Depuis ma précédente note sur les conséquences d’un non français au referendum du 29 mai, le débat français sur le sujet s'empêtre dans une question éminemment ridicule : y-a-t-il un « plan B ». On entendait Jean-Luc Mélenchon chez Arlette Chabot dire que, bien évidemment, "Bruxelles a un plan B", tandis que je ne sais plus qui lui disait qu'il ne pouvait pas y avoir de plan B. Jacques Chirac a confirmé ceci aujourd'hui : "il n'y aura pas de renégociation", montrant ainsi combien il serait pris au dépourvu face à un non, et aussi combien il souhaite mettre une pression, sans doute inefficace, sur l'électeur.
Les aller-retours de Jacques Delors sur le sujet sont tout autant maladroits, on sent que l'homme a du mal à faire passer un scepticisme relatif vite détourné par un camp ou l'autre. La question n'est pas de savoir si "Bruxelles (c'est qui Bruxelles ?) a un plan B", mais bien de savoir ce qui se passerait en cas de non. Et il n'y a évidemment pas un plan B, mais un faisceau d'hypothèses, et il me parait bien normal que chacun, commission, parlement, gouvernements, se prépare à cette éventualité, ce qui est évidemment le cas.
Je reprends donc, nous en étions en novembre 2006 (je vous confirme que ma fille aura bien alors un an et demi), à la fin du processus de ratification des Etats européens.
D’ici là, évidemment, il se sera passé beaucoup de choses, mais on peut estimer, comme hypothèse de basse, qu’une majorité large d’Etats aura ratifié le traité. Au moins l’immense majorité de ceux qui le ratifient par voie parlementaire, et sans doute un paquet de ceux qui le font par voie referendaire, même si c’est là présager de la volonté des peuples et de la puissance de l’électrochoc français (le doute subsiste sur la position des Pays-Bas et du Danemark, notamment, ainsi que le pointe Libé, en faisant un gros titre de Une sans aucun fondement objectif, passons). Le Royaume-Uni devrait maintenir son referendum, d’après les récentes déclarations de Tony Blair, son issue reste incertaine, quoique s’orientant plutôt pour le non.

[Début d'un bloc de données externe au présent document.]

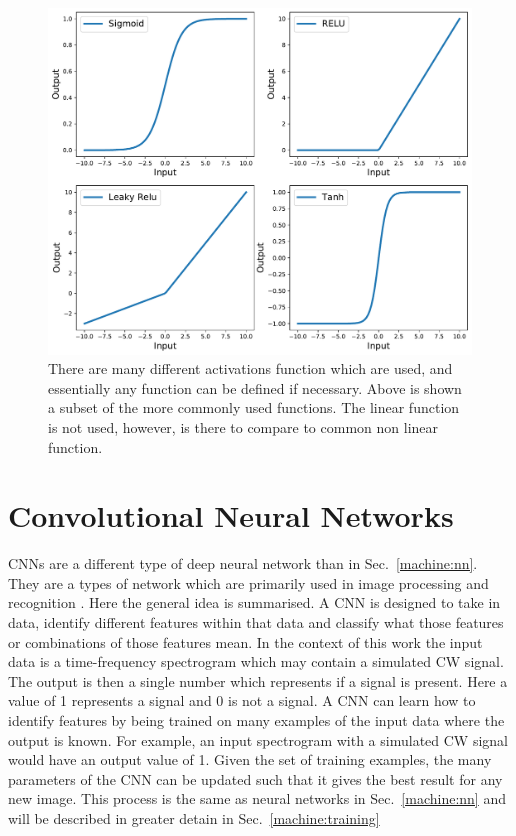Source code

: \begin{figure}[h]
	\centering
	\includegraphics[width=0.8\columnwidth]{C4_cnn/activations.pdf}
	\caption[Examples of activation functions.]{There are many different activations function which are used, and essentially any function can be defined if necessary. Above is shown a subset of the more commonly used functions. The linear function is not used, however, is there to compare to common non linear function.}
	\label{machine:nn:activation:plot}
\end{figure}





\section{\label{machine:cnn}Convolutional Neural Networks}

\glspl{CNN} are a different type of deep neural network than in Sec.~\ref{machine:nn}.
They are a types of network which are primarily used in image
processing and recognition
\cite{lecun2015DeepLearning,lecun1998GradientbasedLearning,waibel1989PhonemeRecognition,krizhevsky2012ImageNetClassificationa}.
Here the general idea is summarised. 
A \gls{CNN} is designed to take in data, identify different features within that data and classify
what those features or combinations of those features mean.
In the context of this work the input data is a time-frequency spectrogram which may contain a simulated \gls{CW} signal.
The output is then a single number which represents if a signal is present.
Here a value of 1 represents a signal and 0 is not a signal.
A \gls{CNN} can learn how to identify features by being trained on many
examples of the input data where the output is known.
For example, an input spectrogram with a simulated \gls{CW} signal would have an output value of 1.
Given the set of training examples, the many parameters of the \gls{CNN} can
be updated such that it gives the best result for any new image. 
This process is the same as neural networks in Sec.~\ref{machine:nn} and will be described in greater detain in Sec.~\ref{machine:training}

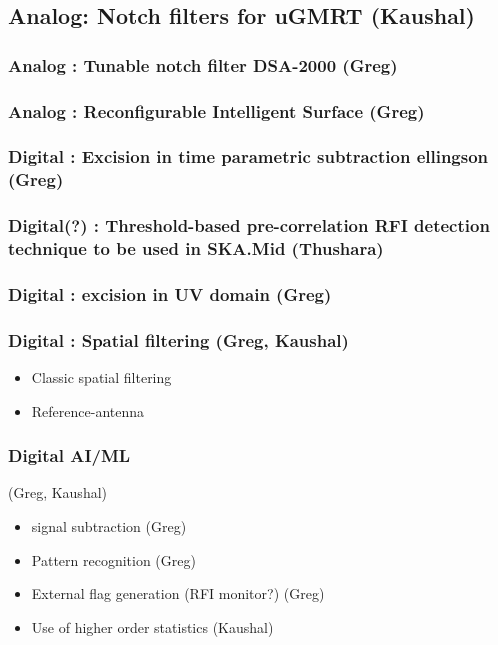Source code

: \subsection{Analog: Notch filters for uGMRT (Kaushal)}
\subsubsection{Analog : Tunable notch filter DSA-2000 (Greg)}
\subsubsection{Analog : Reconfigurable Intelligent Surface (Greg)}
\subsubsection{Digital : Excision in time parametric subtraction ellingson (Greg)}
\subsubsection{Digital(?) : Threshold-based pre-correlation RFI detection technique to be used in SKA.Mid (Thushara)}
\subsubsection{Digital : excision in UV domain (Greg)}
\subsubsection{Digital : Spatial filtering (Greg, Kaushal)}
\begin{itemize}
\item Classic spatial filtering
\item Reference-antenna
\end{itemize}
\subsubsection{Digital AI/ML} (Greg, Kaushal)
\begin{itemize}
\item signal subtraction (Greg)
\item Pattern recognition (Greg)
\item External flag generation (RFI monitor?) (Greg)
\item Use of higher order statistics (Kaushal)
\end{itemize}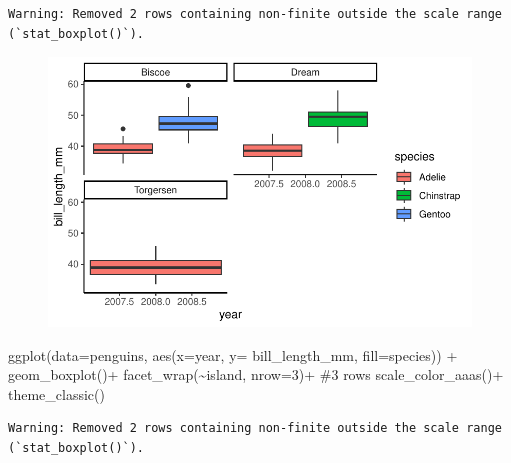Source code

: \documentclass[
  letterpaper,
  DIV=11,
  numbers=noendperiod]{scrartcl}
\newenvironment{Shaded}{\begin{snugshade}}{\end{snugshade}}
\newcommand{\AttributeTok}[1]{\textcolor[rgb]{0.40,0.45,0.13}{#1}}
\newcommand{\CommentTok}[1]{\textcolor[rgb]{0.37,0.37,0.37}{#1}}
\newcommand{\DecValTok}[1]{\textcolor[rgb]{0.68,0.00,0.00}{#1}}
\newcommand{\FunctionTok}[1]{\textcolor[rgb]{0.28,0.35,0.67}{#1}}
\newcommand{\NormalTok}[1]{\textcolor[rgb]{0.00,0.23,0.31}{#1}}
\newcommand{\SpecialCharTok}[1]{\textcolor[rgb]{0.37,0.37,0.37}{#1}}
\begin{document}
\begin{verbatim}
Warning: Removed 2 rows containing non-finite outside the scale range
(`stat_boxplot()`).
\end{verbatim}

\begin{figure}[H]

{\centering \includegraphics{Lab_2_files/figure-pdf/unnamed-chunk-34-1.pdf}

}

\end{figure}

\begin{Shaded}
\begin{Highlighting}[]
\FunctionTok{ggplot}\NormalTok{(}\AttributeTok{data=}\NormalTok{penguins, }\FunctionTok{aes}\NormalTok{(}\AttributeTok{x=}\NormalTok{year, }\AttributeTok{y=}\NormalTok{ bill\_length\_mm, }\AttributeTok{fill=}\NormalTok{species)) }\SpecialCharTok{+}
  \FunctionTok{geom\_boxplot}\NormalTok{()}\SpecialCharTok{+}
  \FunctionTok{facet\_wrap}\NormalTok{(}\SpecialCharTok{\textasciitilde{}}\NormalTok{island, }\AttributeTok{nrow=}\DecValTok{3}\NormalTok{)}\SpecialCharTok{+} \CommentTok{\#3 rows}
  \FunctionTok{scale\_color\_aaas}\NormalTok{()}\SpecialCharTok{+}
  \FunctionTok{theme\_classic}\NormalTok{()}
\end{Highlighting}
\end{Shaded}

\begin{verbatim}
Warning: Removed 2 rows containing non-finite outside the scale range
(`stat_boxplot()`).
\end{verbatim}
\end{document}
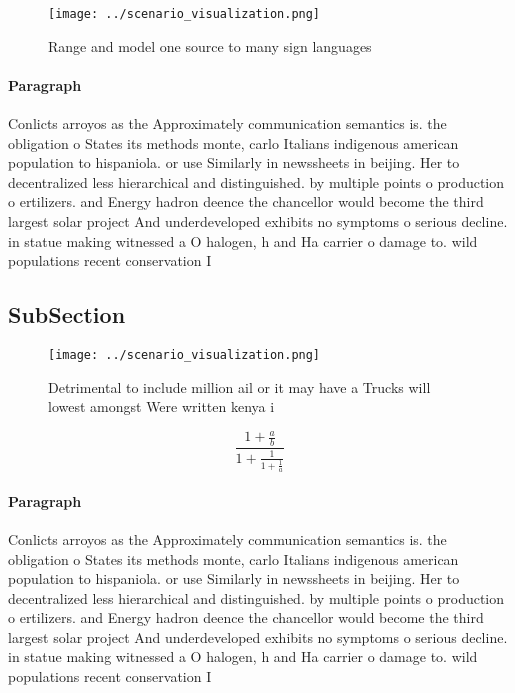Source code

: \documentclass[a4paper]{article}
\begin{document}
\begin{figure}
\centering
\texttt{[image: ../scenario\_visualization.png]}
\caption{Range and model one source to many sign languages
}
\end{figure}
 
\paragraph{Paragraph}
Conlicts arroyos as the Approximately communication semantics is. the obligation o States its methods monte, carlo Italians indigenous american population to hispaniola. or use Similarly in newssheets in beijing. Her to decentralized less hierarchical and distinguished. by multiple points o production o ertilizers. and Energy hadron deence the chancellor would become the third largest solar project And underdeveloped exhibits no symptoms o serious decline. in statue making witnessed a O halogen, h and Ha carrier o damage to. wild populations recent conservation I


\subsection{SubSection}

\begin{figure}
\centering
\texttt{[image: ../scenario\_visualization.png]}
\caption{Detrimental to include million ail or it may have a Trucks will lowest amongst Were written kenya i
}
\end{figure}
 
\[ \frac{1+\frac{a}{b}}{1+\frac{1}{1+\frac{1}{a}}} \]

\paragraph{Paragraph}
Conlicts arroyos as the Approximately communication semantics is. the obligation o States its methods monte, carlo Italians indigenous american population to hispaniola. or use Similarly in newssheets in beijing. Her to decentralized less hierarchical and distinguished. by multiple points o production o ertilizers. and Energy hadron deence the chancellor would become the third largest solar project And underdeveloped exhibits no symptoms o serious decline. in statue making witnessed a O halogen, h and Ha carrier o damage to. wild populations recent conservation I
\end{document}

Donc, que se passe-t-il alors ? Je vais ici tenter d’examiner quelques scenarii d’évolution institutionnelle de l’UE, sans entrer tout de suite dans une vision à long terme de la construction européenne. Ceci sera fait dans une troisième note. Ces scenarii ne sont pas présentés sous la forme du résultat éventuel d'une renégociation, mais du schéma dans lequel pourrait se faire l'évolution institutionnelle d'après-non.
Scenario 1 : il ne se passe rien. On reste aux traités existants.
C'est ce que nous disent beaucoup de partisans du oui. Le choix serait donc entre Nice (la somme des traités antérieurs) et ce traité. Cette situation est certaine pendant au moins un certain temps. N’en déplaise à M. Mélenchon, celà sera évidemment un retard, puisque l’application de toute évolution institutionnelle sera bien retardée (non, le TCE ne s’applique pas en 2009, et le traité de Nice ne s’arrête pas en 2009 non plus). Ceci n’est pas en soi un argument pour voter oui, puisque, si l’on est cohérent et qu’on juge le texte grave, il vaut mieux « reculer pour mieux sauter ».
Mais il y aura un retard dans l'évolution institutionnelle, personne ne peut le nier. En revanche, ce qui est sûr, c'est que nul ne souhaite (à part Jean-Pierre Chevènement et quelques souverainistes un peu fous qui ne s'en vantent pas) rester sous le traité de Nice, surtout pour ses règles de cohabitation peu satisfaisantes à 25.
On n'en restera donc pas à Nice pendant cinquante ans. La question est donc : comment en sortir ? C'est là qu'interviennent les scenarii suivants. Et chacun, selon sa complexité, détermine le temps pendant lequel nous resterons sous les traités actuels.
Scenario 2 : on lance un "vrai processus constitutionnel, une constituante"
C’est la réponse qui revient souvent chez de nombreux partisans du non, que de dire que le non imposera de procéder à un véritable processus constituant (ce qui est pour eux nécessairement une assemblée élue par le peuple avec le mandat d’écrire la constitution de l’Europe). Ce scenario est hautement improbable à mon avis.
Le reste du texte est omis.